Certain myeloid cells possess receptors for interleukin-2.

A proportion of blasts from five of 10 cases of AML expressed receptors for IL-2 (IL-2R) when tested directly ex-vivo with monoclonal antibodies against the receptor. After in-vitro stimulation with various agents including TPA, gamma interferon and colony stimulating factor, the purified blast cells of all cases of AML tested (10 of 10) showed high levels (50-90% cells positive) of IL-2R expression. Granulocytic cells from the promyelocyte stage onwards lacked IL-2R both before and after in-vitro stimulation. In contrast, leukaemic promonocytes and normal peripheral monocytes expressed IL-2R both before and after stimulation. The receptors were detected with two different monoclonal antibodies (anti-Tac and 4H3--both IgG 2a antibodies) by indirect rosetting.
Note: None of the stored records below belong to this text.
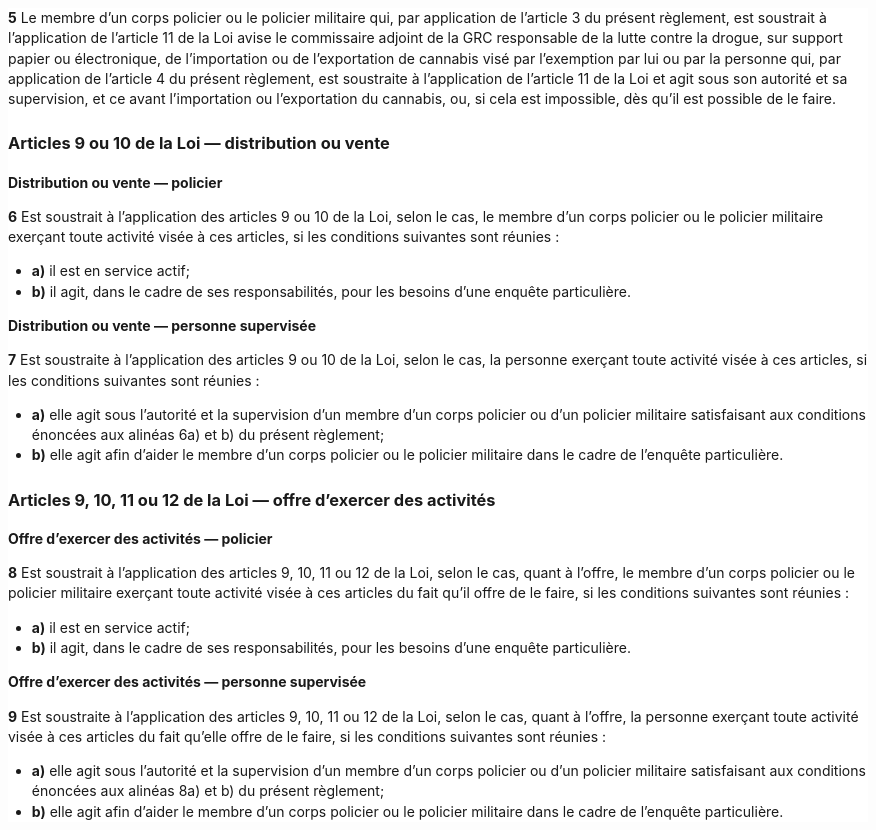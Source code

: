 **5** Le membre d’un corps policier ou le policier militaire qui, par application de l’article 3 du présent règlement, est soustrait à l’application de l’article 11 de la Loi avise le commissaire adjoint de la GRC responsable de la lutte contre la drogue, sur support papier ou électronique, de l’importation ou de l’exportation de cannabis visé par l’exemption par lui ou par la personne qui, par application de l’article 4 du présent règlement, est soustraite à l’application de l’article 11 de la Loi et agit sous son autorité et sa supervision, et ce avant l’importation ou l’exportation du cannabis, ou, si cela est impossible, dès qu’il est possible de le faire.




### Articles 9 ou 10 de la Loi — distribution ou vente



**Distribution ou vente — policier**

**6** Est soustrait à l’application des articles 9 ou 10 de la Loi, selon le cas, le membre d’un corps policier ou le policier militaire exerçant toute activité visée à ces articles, si les conditions suivantes sont réunies :
- **a)** il est en service actif;
- **b)** il agit, dans le cadre de ses responsabilités, pour les besoins d’une enquête particulière.




**Distribution ou vente — personne supervisée**

**7** Est soustraite à l’application des articles 9 ou 10 de la Loi, selon le cas, la personne exerçant toute activité visée à ces articles, si les conditions suivantes sont réunies :
- **a)** elle agit sous l’autorité et la supervision d’un membre d’un corps policier ou d’un policier militaire satisfaisant aux conditions énoncées aux alinéas 6a) et b) du présent règlement;
- **b)** elle agit afin d’aider le membre d’un corps policier ou le policier militaire dans le cadre de l’enquête particulière.




### Articles 9, 10, 11 ou 12 de la Loi — offre d’exercer des activités



**Offre d’exercer des activités — policier**

**8** Est soustrait à l’application des articles 9, 10, 11 ou 12 de la Loi, selon le cas, quant à l’offre, le membre d’un corps policier ou le policier militaire exerçant toute activité visée à ces articles du fait qu’il offre de le faire, si les conditions suivantes sont réunies :
- **a)** il est en service actif;
- **b)** il agit, dans le cadre de ses responsabilités, pour les besoins d’une enquête particulière.




**Offre d’exercer des activités — personne supervisée**

**9** Est soustraite à l’application des articles 9, 10, 11 ou 12 de la Loi, selon le cas, quant à l’offre, la personne exerçant toute activité visée à ces articles du fait qu’elle offre de le faire, si les conditions suivantes sont réunies :
- **a)** elle agit sous l’autorité et la supervision d’un membre d’un corps policier ou d’un policier militaire satisfaisant aux conditions énoncées aux alinéas 8a) et b) du présent règlement;
- **b)** elle agit afin d’aider le membre d’un corps policier ou le policier militaire dans le cadre de l’enquête particulière.
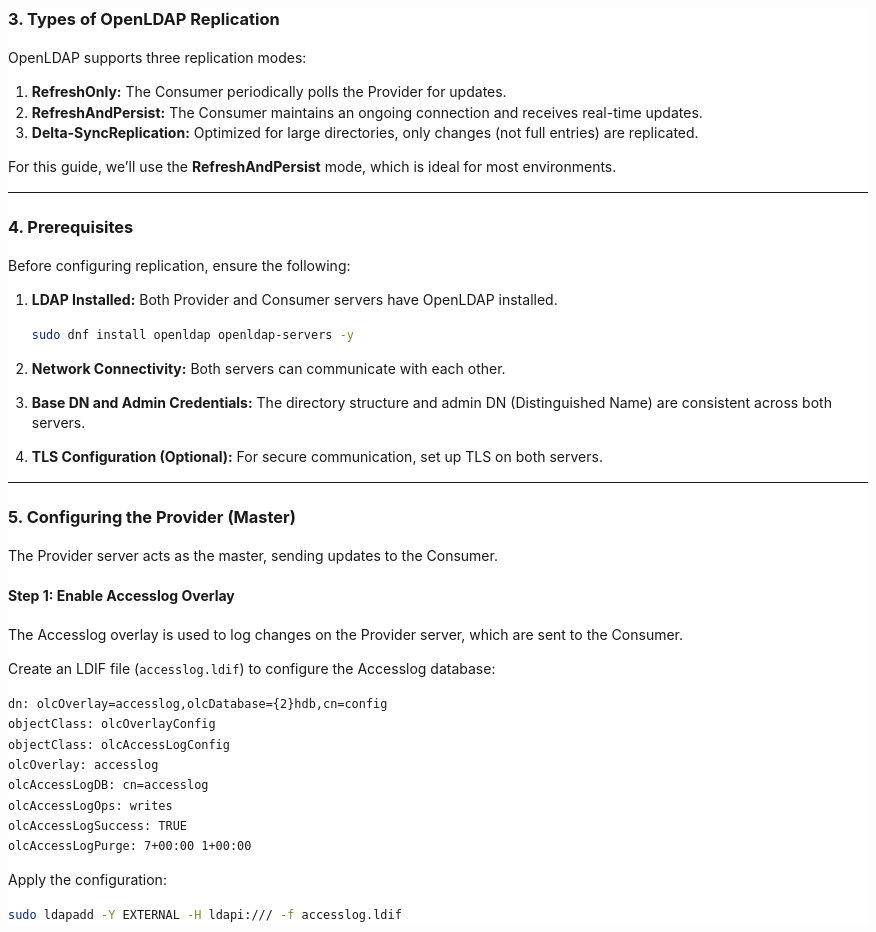 ### **3. Types of OpenLDAP Replication**

OpenLDAP supports three replication modes:

1. **RefreshOnly:** The Consumer periodically polls the Provider for updates.
2. **RefreshAndPersist:** The Consumer maintains an ongoing connection and receives real-time updates.
3. **Delta-SyncReplication:** Optimized for large directories, only changes (not full entries) are replicated.

For this guide, we’ll use the **RefreshAndPersist** mode, which is ideal for most environments.

---

### **4. Prerequisites**

Before configuring replication, ensure the following:

1. **LDAP Installed:** Both Provider and Consumer servers have OpenLDAP installed.

   ```bash
   sudo dnf install openldap openldap-servers -y
   ```

2. **Network Connectivity:** Both servers can communicate with each other.
3. **Base DN and Admin Credentials:** The directory structure and admin DN (Distinguished Name) are consistent across both servers.
4. **TLS Configuration (Optional):** For secure communication, set up TLS on both servers.

---

### **5. Configuring the Provider (Master)**

The Provider server acts as the master, sending updates to the Consumer.

#### **Step 1: Enable Accesslog Overlay**

The Accesslog overlay is used to log changes on the Provider server, which are sent to the Consumer.

Create an LDIF file (`accesslog.ldif`) to configure the Accesslog database:

```ldif
dn: olcOverlay=accesslog,olcDatabase={2}hdb,cn=config
objectClass: olcOverlayConfig
objectClass: olcAccessLogConfig
olcOverlay: accesslog
olcAccessLogDB: cn=accesslog
olcAccessLogOps: writes
olcAccessLogSuccess: TRUE
olcAccessLogPurge: 7+00:00 1+00:00
```

Apply the configuration:

```bash
sudo ldapadd -Y EXTERNAL -H ldapi:/// -f accesslog.ldif
```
In selected experiments, results were confirmed by fluorescence microscopy and by the APAAP technique. Normal monocytes possessed only small amounts of IL-2R since positivity was clearly detectable only by the indirect rosette assay. Irrelevant IgG 2a first-layer and second-layer-only controls were always negative. The endogenous nature of the IL-2 receptors was demonstrated by re-expression after capping and shedding. That the antigens detected were true IL-2R was confirmed by the fact that monoclonal antibody staining was blocked by recombinant IL-2. The restricted expression of IL-2R on early granulocytic and on monocytoid cells raises the possibility that IL-2 is important in the proliferation of these cell types.